12k+6 gives you a quartic [4 -4 2 -2 1] natively, or you can do the substitution to turn it into a quadratic and then change X and scale to get a sextic (which must be better than a quartic at >180 digits); 20k+10 gives you an octic which turns into a quartic and is annoying at >180 digits.

Have I missed anything out?[/QUOTE]

I may have missed something. For example, for 2,1914M we get a
quartic: [4,4,2,2,1] with root 2^159 . This becomes a quadratic
x^2 + 2x - 2 with root 2^160 + 2^-159. To turn this into a sextic
we make the substitution z^6 = x^2 giving z^6 + 2z^3 - 2, but
the root is now z=(2^160 + 2^-159)^1/3. Computing a cube root
mod N is as hard as factoring N itself. How do you suggest computing this
cube root?

fivemack 2007-10-05 19:42

Good point about the cube root; I hadn't thought what was happening on the linear side, and just remembered that the quadratic for x^3-1 can be turned trivially into a sextic. Sorry to have raised your hopes about 2,1914M.

Going through, 2,1962M is actually managing to use the factor nine by working with the factorisation of 2^18*x^36+1 ... I didn't expect that to be possible. Cool.

[in the past you've occasionally posted things here suggesting that you don't have access to computational algebra; I'm doing all of this with pari/gp, which is conveniently free software, though I'm sure you've got hold of that yourself]

bdodson 2007-10-08 09:12

[QUOTE=bdodson;115372]That was quick; 6, 284+ wins. (Unless ECMNET gets
a factor within the week.) Suppose 6,292+ would serve
as a replacement for a poll. If that one wins next, the
768-bit list would be down to four last base-7's. -bd[/QUOTE]

No; no factor in my 3rd & last t50 on 6,284+. But 6,292+ isn't
going to do as a replacement:

p60 = 151634244917416206035101114864937647283016448179107389644473

with prime cofactor. One more number to go to finish the 3rd
t50 on the last of the c190-c233's in difficulty 220-229. This one
was More wanted, 6th on the top10. -Bruce

R.D. Silverman 2007-10-09 21:44

2,1962M
 
Here is 2,1962M C173 = p54.p119

p54 = 561070572288256277136602810062157316007570131157641589
p119 = 52548716528304902570734222019216090488579184876231505008640646786326028262229620519239651894875787945135414973991400093

2,1630M is in progress.

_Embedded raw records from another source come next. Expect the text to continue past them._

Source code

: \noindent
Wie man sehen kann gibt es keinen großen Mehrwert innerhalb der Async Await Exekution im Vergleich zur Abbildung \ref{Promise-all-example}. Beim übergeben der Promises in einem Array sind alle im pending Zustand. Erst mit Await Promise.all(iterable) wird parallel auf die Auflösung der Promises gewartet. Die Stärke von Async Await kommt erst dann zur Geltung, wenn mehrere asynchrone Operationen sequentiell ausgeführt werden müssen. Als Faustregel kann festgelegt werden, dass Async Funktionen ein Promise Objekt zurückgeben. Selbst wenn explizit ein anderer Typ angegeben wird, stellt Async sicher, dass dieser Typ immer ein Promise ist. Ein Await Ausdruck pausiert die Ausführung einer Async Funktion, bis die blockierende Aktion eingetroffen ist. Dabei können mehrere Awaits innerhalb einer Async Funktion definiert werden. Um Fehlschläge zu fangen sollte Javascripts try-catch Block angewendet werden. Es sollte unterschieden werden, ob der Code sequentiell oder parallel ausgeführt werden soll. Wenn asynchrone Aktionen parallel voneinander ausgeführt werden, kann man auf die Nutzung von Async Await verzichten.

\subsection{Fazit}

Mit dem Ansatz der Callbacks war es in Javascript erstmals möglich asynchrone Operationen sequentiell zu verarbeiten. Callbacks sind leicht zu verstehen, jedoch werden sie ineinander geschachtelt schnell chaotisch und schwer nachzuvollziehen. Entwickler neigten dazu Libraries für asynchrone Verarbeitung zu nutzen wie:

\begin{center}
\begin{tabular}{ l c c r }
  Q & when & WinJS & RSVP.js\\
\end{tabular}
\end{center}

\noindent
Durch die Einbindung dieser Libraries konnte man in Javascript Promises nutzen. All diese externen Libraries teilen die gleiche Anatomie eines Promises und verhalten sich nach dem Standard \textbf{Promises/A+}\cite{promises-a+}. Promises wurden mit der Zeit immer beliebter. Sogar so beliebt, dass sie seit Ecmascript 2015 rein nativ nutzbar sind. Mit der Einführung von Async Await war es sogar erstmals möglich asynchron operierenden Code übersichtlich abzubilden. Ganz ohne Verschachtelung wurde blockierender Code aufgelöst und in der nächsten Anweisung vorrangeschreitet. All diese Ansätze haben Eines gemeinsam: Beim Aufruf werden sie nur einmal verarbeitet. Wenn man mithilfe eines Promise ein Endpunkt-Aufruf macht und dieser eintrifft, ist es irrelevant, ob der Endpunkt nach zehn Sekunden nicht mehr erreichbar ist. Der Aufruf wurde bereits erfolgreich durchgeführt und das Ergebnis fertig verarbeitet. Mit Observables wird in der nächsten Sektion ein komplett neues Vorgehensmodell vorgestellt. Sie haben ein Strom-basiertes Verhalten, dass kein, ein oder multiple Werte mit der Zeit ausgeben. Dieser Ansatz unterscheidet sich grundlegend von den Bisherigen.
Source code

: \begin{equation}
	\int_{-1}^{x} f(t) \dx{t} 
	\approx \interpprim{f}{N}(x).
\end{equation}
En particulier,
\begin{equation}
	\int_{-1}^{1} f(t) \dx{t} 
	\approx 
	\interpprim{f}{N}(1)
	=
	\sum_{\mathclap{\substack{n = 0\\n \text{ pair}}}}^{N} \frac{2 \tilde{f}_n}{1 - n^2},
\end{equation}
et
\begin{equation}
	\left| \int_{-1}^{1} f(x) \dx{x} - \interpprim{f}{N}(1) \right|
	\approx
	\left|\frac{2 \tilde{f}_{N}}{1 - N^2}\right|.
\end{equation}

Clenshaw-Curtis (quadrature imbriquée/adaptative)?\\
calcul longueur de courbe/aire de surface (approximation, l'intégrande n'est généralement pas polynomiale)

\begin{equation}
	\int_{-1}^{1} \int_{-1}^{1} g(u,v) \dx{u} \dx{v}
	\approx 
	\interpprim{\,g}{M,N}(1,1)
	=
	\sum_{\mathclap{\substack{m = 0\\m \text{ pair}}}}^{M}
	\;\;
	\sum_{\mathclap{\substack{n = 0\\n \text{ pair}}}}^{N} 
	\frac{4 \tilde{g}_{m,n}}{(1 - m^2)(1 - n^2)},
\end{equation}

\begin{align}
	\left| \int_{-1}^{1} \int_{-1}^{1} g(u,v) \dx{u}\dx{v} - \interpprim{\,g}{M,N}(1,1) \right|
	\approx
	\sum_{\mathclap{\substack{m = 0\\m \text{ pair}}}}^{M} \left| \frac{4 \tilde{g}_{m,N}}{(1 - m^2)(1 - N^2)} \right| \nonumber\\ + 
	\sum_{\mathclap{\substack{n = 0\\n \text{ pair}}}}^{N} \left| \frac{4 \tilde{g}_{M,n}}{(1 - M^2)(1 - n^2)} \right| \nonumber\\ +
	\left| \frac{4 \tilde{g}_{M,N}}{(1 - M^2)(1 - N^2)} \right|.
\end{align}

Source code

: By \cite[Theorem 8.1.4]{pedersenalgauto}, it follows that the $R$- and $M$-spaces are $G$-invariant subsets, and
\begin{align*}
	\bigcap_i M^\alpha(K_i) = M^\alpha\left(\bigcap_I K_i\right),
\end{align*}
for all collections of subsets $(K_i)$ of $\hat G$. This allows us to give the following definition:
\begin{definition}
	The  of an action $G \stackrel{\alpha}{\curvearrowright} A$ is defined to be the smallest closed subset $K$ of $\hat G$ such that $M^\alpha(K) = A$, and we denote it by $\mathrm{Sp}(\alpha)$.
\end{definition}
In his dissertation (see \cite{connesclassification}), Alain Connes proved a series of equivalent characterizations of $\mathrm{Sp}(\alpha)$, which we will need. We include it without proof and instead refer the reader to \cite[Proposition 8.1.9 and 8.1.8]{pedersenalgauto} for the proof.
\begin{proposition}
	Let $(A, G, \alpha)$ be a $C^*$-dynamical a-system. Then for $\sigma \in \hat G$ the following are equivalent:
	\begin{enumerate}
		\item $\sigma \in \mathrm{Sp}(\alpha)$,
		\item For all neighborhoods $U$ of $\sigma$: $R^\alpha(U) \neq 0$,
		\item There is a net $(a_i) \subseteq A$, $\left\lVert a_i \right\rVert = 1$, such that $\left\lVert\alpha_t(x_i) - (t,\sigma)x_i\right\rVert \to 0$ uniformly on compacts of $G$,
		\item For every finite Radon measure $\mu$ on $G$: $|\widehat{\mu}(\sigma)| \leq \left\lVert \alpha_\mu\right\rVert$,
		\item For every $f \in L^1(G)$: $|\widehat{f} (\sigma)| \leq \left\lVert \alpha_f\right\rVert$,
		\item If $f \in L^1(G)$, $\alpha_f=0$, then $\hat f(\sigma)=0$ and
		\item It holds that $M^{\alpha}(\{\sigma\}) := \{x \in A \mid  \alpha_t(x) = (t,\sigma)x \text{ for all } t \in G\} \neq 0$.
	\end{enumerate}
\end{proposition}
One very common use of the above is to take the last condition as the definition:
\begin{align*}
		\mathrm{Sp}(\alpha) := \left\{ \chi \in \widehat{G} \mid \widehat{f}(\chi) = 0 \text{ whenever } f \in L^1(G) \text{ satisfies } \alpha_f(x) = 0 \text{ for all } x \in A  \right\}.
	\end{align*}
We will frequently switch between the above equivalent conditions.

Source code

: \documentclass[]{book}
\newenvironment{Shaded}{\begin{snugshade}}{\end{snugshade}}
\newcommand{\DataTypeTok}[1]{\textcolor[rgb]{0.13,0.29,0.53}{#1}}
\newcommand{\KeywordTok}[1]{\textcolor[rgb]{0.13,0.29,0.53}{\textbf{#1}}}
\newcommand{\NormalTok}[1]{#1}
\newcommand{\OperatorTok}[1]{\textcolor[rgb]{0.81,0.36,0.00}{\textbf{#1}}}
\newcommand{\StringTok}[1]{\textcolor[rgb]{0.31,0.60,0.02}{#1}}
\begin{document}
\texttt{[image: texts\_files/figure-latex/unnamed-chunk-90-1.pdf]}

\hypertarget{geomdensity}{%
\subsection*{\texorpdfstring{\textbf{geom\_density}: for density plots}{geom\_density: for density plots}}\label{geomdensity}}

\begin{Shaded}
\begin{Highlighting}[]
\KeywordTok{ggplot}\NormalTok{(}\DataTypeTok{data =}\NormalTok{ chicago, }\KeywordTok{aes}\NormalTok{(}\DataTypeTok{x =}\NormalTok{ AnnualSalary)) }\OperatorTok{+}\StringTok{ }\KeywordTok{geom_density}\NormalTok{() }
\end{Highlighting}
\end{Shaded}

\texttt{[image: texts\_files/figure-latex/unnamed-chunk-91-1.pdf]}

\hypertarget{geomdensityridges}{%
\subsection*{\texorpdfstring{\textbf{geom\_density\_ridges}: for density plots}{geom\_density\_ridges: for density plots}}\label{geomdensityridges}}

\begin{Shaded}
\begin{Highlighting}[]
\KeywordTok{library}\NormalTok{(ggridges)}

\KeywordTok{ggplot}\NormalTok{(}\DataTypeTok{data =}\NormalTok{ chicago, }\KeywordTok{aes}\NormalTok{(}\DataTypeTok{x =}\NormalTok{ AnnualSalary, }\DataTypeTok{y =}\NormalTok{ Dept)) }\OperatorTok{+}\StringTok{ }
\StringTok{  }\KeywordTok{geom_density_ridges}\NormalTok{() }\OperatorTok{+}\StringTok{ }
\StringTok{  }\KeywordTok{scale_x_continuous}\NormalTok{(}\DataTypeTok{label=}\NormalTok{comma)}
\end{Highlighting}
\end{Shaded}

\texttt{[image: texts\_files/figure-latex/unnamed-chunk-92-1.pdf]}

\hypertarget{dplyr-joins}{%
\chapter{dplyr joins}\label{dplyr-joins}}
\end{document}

It will take a while since a quartic is sub-optimal.

R.D. Silverman 2007-10-11 11:52

[QUOTE=bdodson;115457]Substantial progress since the last time we looked; finishing 2,1582L c162
will move 2,1598M C160 up into a fifth hole; with the 12 remaining all readily
visible on Sam's page. Base-2's are fine with me; the only concern
being that if there aren't enough sievers we'd drift up towards six months
of sieving, which is a long time to wait for someone just considering
joining. -bd[/QUOTE]


Kleinjung finished 2,799- C188 = p56.p133

fivemack 2007-10-11 23:50

This may be an unnecessarily contentious post, but do you consider Kleinjung's result an ECM miss? I think it's marginal; a curve at the 55-digit level takes about 30 minutes on hardware on which I'd expect 240-digit SNFS to take around 20,000 hours, and 40,000 curves would probably have picked up a p56, but I'm not sure that ECM on that number is the first use to which I'd have put 20,000 CPU-hours.

bdodson 2007-10-12 02:23

[QUOTE=fivemack;116163]This may be an unnecessarily contentious post, but do you consider Kleinjung's result an ECM miss? I think it's marginal; a curve at the 55-digit level takes about 30 minutes on hardware on which I'd expect 240-digit SNFS to take around 20,000 hours, and 40,000 curves would probably have picked up a p56, but I'm not sure that ECM on that number is the first use to which I'd have put 20,000 CPU-hours.[/QUOTE]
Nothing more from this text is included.